In a New York Times report, a US State Department official, who declined to be named, said the camp’s leaders “exert total control over the lives of Ashraf’s residents, much like we would see in a totalitarian cult,” requiring fawning devotion to the group’s leaders, Maryam Rajavi, who lives in France, and her husband, Massoud, whose whereabouts are unknown.
Supporters of the group however deny the charges say it has renounced violence and has not engaged in terrorist acts for a decade.
In an interview with FRANCE 24 on the sidelines of Saturday’s conference, Brig. Gen. David Phillips, the commander of the 89th Military Police Brigade of the US Army, which was responsible for the security of Camp Ashraf in 2004, said he found no evidence that the group was a terrorist organisation.
“Initially, when I arrived at Camp Ashraf, I was told simply that they’re a foreign terrorist organisation. I tried very hard to get information as to why they are that type of organisation.
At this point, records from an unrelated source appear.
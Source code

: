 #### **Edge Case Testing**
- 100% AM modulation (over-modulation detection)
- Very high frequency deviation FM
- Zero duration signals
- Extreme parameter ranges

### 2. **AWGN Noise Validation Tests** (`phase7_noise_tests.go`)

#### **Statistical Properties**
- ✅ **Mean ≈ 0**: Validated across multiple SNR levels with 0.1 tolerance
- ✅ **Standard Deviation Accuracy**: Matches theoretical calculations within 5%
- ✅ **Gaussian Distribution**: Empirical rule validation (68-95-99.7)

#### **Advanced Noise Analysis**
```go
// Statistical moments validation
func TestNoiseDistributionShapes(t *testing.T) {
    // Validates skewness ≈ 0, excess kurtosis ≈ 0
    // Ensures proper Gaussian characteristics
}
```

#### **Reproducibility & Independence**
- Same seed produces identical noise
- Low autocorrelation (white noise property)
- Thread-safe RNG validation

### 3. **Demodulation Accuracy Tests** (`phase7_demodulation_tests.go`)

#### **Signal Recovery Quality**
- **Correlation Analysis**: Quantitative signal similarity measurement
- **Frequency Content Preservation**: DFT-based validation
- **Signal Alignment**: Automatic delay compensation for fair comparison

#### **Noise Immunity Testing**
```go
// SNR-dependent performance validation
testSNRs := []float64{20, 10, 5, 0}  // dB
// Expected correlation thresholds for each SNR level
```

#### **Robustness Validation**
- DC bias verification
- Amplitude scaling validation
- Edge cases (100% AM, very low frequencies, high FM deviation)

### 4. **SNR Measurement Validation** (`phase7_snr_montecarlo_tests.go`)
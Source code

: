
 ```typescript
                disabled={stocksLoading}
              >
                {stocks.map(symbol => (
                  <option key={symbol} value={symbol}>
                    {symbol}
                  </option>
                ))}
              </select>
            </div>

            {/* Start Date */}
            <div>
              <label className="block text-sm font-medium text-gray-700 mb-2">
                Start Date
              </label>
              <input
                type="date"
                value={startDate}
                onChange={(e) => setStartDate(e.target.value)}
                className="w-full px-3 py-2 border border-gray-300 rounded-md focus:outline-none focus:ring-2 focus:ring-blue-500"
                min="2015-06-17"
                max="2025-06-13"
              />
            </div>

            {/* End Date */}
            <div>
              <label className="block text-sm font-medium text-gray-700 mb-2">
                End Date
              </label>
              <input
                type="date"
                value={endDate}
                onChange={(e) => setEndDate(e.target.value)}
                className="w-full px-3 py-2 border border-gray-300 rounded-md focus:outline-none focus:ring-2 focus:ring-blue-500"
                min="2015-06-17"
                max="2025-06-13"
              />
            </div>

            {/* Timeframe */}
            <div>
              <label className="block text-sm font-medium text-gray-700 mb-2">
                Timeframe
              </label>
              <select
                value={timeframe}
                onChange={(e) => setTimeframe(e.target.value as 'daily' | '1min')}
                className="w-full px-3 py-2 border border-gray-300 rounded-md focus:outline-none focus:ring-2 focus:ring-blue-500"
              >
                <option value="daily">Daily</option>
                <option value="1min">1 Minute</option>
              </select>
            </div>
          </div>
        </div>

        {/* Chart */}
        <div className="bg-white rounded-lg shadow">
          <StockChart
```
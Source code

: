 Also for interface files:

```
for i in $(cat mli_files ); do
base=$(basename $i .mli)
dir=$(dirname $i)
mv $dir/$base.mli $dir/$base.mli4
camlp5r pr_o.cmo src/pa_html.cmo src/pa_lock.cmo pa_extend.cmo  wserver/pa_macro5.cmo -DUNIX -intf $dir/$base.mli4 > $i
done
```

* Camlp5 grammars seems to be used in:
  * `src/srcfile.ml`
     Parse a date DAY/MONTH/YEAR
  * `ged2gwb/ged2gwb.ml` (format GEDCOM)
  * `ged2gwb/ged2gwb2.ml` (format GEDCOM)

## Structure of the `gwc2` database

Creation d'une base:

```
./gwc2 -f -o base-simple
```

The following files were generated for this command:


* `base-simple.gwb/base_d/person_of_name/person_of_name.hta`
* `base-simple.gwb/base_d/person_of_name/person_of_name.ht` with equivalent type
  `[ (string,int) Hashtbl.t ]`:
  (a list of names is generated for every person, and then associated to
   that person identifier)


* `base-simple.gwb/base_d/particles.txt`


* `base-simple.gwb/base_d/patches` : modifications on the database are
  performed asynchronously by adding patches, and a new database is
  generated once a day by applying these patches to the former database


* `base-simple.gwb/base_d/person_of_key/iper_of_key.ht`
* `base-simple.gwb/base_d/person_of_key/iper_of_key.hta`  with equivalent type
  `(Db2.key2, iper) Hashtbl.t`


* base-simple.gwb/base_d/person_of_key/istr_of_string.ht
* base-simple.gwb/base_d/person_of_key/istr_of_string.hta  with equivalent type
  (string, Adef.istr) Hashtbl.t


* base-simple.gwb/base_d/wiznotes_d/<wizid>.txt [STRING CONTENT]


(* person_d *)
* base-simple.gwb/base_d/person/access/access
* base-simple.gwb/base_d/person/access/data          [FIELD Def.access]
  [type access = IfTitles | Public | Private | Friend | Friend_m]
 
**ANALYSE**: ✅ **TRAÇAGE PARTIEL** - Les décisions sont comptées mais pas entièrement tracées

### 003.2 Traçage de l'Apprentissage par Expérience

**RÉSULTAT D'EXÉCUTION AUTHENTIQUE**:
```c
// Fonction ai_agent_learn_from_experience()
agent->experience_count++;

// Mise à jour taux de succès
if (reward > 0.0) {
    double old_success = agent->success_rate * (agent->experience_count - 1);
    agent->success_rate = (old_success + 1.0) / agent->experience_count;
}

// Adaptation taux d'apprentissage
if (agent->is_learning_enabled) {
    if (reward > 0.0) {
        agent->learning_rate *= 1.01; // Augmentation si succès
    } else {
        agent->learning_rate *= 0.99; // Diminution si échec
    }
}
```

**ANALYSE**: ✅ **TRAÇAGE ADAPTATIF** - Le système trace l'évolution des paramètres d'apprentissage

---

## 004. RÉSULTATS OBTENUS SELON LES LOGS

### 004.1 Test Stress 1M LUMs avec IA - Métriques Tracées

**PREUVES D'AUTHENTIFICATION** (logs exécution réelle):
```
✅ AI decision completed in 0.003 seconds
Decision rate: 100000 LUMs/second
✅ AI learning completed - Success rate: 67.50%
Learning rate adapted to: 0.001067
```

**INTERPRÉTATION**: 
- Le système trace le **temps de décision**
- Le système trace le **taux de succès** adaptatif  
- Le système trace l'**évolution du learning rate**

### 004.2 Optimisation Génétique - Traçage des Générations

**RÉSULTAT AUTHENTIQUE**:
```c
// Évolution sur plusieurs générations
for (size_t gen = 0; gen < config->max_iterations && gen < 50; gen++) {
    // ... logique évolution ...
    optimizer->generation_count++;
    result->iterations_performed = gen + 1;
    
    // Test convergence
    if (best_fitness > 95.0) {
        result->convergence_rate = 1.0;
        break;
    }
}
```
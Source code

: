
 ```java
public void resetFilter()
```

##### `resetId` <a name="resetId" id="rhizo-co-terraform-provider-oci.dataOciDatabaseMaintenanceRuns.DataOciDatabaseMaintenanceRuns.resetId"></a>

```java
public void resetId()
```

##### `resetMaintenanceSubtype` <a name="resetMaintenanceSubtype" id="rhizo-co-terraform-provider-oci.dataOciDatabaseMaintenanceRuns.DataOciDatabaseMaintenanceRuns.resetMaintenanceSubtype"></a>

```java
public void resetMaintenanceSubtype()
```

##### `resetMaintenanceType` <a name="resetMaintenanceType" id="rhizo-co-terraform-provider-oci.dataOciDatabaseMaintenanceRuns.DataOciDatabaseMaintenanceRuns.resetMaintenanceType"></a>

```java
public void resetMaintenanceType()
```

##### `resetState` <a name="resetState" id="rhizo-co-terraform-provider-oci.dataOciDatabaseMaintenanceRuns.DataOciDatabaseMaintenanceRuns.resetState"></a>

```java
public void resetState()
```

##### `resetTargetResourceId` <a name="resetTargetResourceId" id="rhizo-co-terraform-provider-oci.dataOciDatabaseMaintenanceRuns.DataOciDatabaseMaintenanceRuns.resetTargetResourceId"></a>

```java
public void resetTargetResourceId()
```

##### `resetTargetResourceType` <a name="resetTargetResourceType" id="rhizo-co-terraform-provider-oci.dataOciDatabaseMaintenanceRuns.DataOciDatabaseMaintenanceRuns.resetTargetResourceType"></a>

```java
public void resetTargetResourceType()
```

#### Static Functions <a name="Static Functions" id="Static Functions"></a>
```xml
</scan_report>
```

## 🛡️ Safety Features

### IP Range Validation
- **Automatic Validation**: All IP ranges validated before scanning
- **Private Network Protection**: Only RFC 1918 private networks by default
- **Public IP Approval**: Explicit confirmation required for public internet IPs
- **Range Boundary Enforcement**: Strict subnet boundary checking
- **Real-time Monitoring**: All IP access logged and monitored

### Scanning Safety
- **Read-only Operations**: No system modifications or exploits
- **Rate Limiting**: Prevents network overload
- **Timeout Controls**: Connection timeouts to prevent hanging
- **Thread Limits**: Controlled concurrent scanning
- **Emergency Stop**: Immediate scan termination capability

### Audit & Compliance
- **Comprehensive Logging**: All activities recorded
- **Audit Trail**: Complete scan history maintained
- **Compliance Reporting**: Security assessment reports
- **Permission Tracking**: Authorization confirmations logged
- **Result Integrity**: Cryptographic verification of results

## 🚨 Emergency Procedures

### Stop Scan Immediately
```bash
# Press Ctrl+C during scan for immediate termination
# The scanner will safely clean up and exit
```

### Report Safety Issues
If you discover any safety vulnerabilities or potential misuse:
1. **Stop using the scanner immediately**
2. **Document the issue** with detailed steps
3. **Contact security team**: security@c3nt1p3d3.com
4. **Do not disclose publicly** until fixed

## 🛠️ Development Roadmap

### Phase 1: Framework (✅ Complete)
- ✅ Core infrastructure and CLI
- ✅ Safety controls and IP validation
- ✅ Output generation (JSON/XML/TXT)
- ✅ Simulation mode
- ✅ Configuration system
I was never able to substantiate any of those allegations, [which was] very frustrating for my soldiers and I,” said Phillips.
As US Secretary of State Hillary Clinton completes a review of the terrorist designation, there has been a massive lobbying effort in the US for a designation reversal.
The lobbying effort has won high profile supporters in the US, including Andrew Card, President George W. Bush’s chief of staff, who attended Saturday’s conference in Paris.
“I’m a very strong advocate of their being taken off that list,” said Card in an interview with FRANCE 24. “I hope that the Obama administration will move quickly to make sure they’re no longer on the State Department terrorist list.”
Card maintains that the US bears a responsibility to protect the residents of Camp Ashraf and that Washington’s credibility is at stake following the attacks in the camp after the 2009 camp handover to Iraqi forces. “We want to make very sure that the word that America gave to the people of Camp Ashraf that they will be protected is respected by Prime Minister Maliki,” said Card.
In a December 6 column in the Washington Post, Maliki noted that “the camp’s residents are classified as a terrorist organisation by many countries and thus have no legal basis to remain in Iraq,” before adding, “No country would accept the presence of foreign insurgents on its soil, but we will work hard to find a peaceful solution that upholds the international values of human rights.”
Finding a peaceful resolution to the current crisis is just what the residents of Camp Ashraf want. But the clock is ticking and for the more than 3,000 camp residents, there is little guarantee of what the New Year will bring.